→ About this task: Give again, unchanged, the line that contains "7.78°C, 습도: 34%" together with every line that follows it until the entries end.

[Working data Boundary: Start]

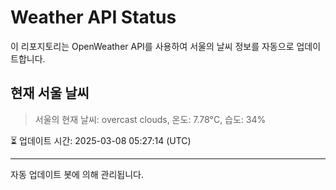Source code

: 
# Weather API Status

이 리포지토리는 OpenWeather API를 사용하여 서울의 날씨 정보를 자동으로 업데이트합니다.

## 현재 서울 날씨
> 서울의 현재 날씨: overcast clouds, 온도: 7.78°C, 습도: 34%

⏳ 업데이트 시간: 2025-03-08 05:27:14 (UTC)

---
자동 업데이트 봇에 의해 관리됩니다.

[Working data Boundary: End]

→ Solved exercise:
> 서울의 현재 날씨: overcast clouds, 온도: 7.78°C, 습도: 34%

⏳ 업데이트 시간: 2025-03-08 05:27:14 (UTC)

---
자동 업데이트 봇에 의해 관리됩니다.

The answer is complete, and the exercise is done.